Islamisten zerstören in Mali abermals heilige Stätten

Im Norden Malis haben Islamisten erneut heilige muslimische Stätten zerstört. Die Extremisten gingen mit Spitzhacken gegen die heiligen Gräber in Karaba im Süden der Stadt Timbuktu vor, sagte ein Anrainer.

Ein zweiter Augenzeuge bestätigte das und ergänzte, die Islamisten seien mit drei Fahrzeugen gekommen und teils bewaffnet gewesen. „Mit Spitzhacken und anderen Werkzeugen zerstören sie das erste Mausoleum. Sie sagen, sie wollen alle Mausoleen zerstören“, fügte er hinzu.

In den vergangenen Monaten hatten die Islamisten, die den Norden Malis kontrollieren, bereits viele traditionelle heilige Stätten in Timbuktu zerstört. Die Verehrung Heiliger verstößt nach Ansicht der Fundamentalisten gegen den Islam, der den Gläubigen gebiete, allein Allah zu verehren. Die Islamisten lehnen es zudem ab, dass viele dieser Stätten zum UNESCO-Weltkulturerbe zählen und betrachten eine solche Klassifizierung als Einmischung des Auslands.

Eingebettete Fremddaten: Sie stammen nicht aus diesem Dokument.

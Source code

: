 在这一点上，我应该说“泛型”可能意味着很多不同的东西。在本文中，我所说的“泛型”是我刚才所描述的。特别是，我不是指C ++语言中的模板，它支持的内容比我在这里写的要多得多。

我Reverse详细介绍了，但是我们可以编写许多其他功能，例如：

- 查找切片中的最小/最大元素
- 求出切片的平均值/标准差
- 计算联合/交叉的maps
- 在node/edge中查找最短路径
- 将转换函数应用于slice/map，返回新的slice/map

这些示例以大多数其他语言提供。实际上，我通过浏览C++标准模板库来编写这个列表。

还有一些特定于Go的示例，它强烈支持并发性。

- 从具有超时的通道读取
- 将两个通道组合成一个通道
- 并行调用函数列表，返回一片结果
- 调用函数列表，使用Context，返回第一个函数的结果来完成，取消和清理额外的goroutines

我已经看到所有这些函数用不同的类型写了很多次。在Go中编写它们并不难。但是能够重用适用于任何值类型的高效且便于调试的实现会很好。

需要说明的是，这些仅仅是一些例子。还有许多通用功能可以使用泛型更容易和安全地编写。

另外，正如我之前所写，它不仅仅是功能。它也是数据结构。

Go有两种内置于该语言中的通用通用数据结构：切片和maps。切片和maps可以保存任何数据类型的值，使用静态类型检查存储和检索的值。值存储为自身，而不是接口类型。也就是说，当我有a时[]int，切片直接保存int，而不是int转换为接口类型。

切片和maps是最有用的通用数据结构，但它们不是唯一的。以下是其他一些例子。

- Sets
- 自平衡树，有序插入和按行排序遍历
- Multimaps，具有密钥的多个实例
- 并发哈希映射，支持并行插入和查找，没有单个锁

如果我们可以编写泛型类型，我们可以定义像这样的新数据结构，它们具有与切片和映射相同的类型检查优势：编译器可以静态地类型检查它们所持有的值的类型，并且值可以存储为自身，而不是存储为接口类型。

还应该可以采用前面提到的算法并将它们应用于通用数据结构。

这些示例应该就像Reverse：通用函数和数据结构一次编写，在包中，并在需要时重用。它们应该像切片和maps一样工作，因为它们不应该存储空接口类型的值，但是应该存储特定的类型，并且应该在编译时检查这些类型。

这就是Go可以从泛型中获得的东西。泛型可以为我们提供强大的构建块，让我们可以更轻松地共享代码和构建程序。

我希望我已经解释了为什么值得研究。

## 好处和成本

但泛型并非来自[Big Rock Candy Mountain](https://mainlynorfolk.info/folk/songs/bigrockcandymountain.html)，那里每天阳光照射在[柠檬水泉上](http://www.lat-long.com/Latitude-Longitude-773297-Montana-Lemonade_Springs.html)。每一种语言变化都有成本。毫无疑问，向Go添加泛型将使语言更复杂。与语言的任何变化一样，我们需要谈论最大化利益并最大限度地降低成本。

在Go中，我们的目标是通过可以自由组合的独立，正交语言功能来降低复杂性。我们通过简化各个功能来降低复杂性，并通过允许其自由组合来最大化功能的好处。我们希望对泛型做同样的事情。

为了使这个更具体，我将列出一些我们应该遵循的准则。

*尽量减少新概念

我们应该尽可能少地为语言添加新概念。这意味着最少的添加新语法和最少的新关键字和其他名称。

Konferenz soll Krise lösen

Zahlreiche internationale Experten wollen heute bei einem Treffen in Mali eine Strategie zur Lösung der Krise in dem westafrikanischen Land entwickeln. Mali steht nach der Eroberung des Nordens durch radikale Islamisten vor der Spaltung. An dem Treffen in der Hauptstadt Bamako nehmen Vertreter der Regierung, der Afrikanischen Union, der EU, der westafrikanischen Staatengemeinschaft ECOWAS und der UNO teil.

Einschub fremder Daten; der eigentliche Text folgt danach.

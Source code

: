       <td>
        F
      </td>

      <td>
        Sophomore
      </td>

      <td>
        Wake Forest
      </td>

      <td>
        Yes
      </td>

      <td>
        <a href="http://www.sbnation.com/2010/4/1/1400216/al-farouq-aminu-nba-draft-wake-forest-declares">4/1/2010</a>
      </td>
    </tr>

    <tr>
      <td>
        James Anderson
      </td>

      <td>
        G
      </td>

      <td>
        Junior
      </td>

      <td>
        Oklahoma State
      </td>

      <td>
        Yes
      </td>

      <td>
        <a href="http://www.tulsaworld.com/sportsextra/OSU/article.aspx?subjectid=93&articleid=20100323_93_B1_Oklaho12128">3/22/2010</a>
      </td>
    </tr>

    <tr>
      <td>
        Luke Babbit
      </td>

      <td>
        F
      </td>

Viele Beobachter hoffen noch, dass die Situation auf dem Verhandlungsweg gelöst werden kann. Jedoch wird eine Militärintervention unter UNO-Mandat immer wahrscheinlicher. Der Weltsicherheitsrat hatte erst vergangene Woche eine solche Offensive gegen die islamistischen Aufständischen genehmigt. Nun müssen innerhalb 45 Tagen konkrete Pläne vorgelegt werden.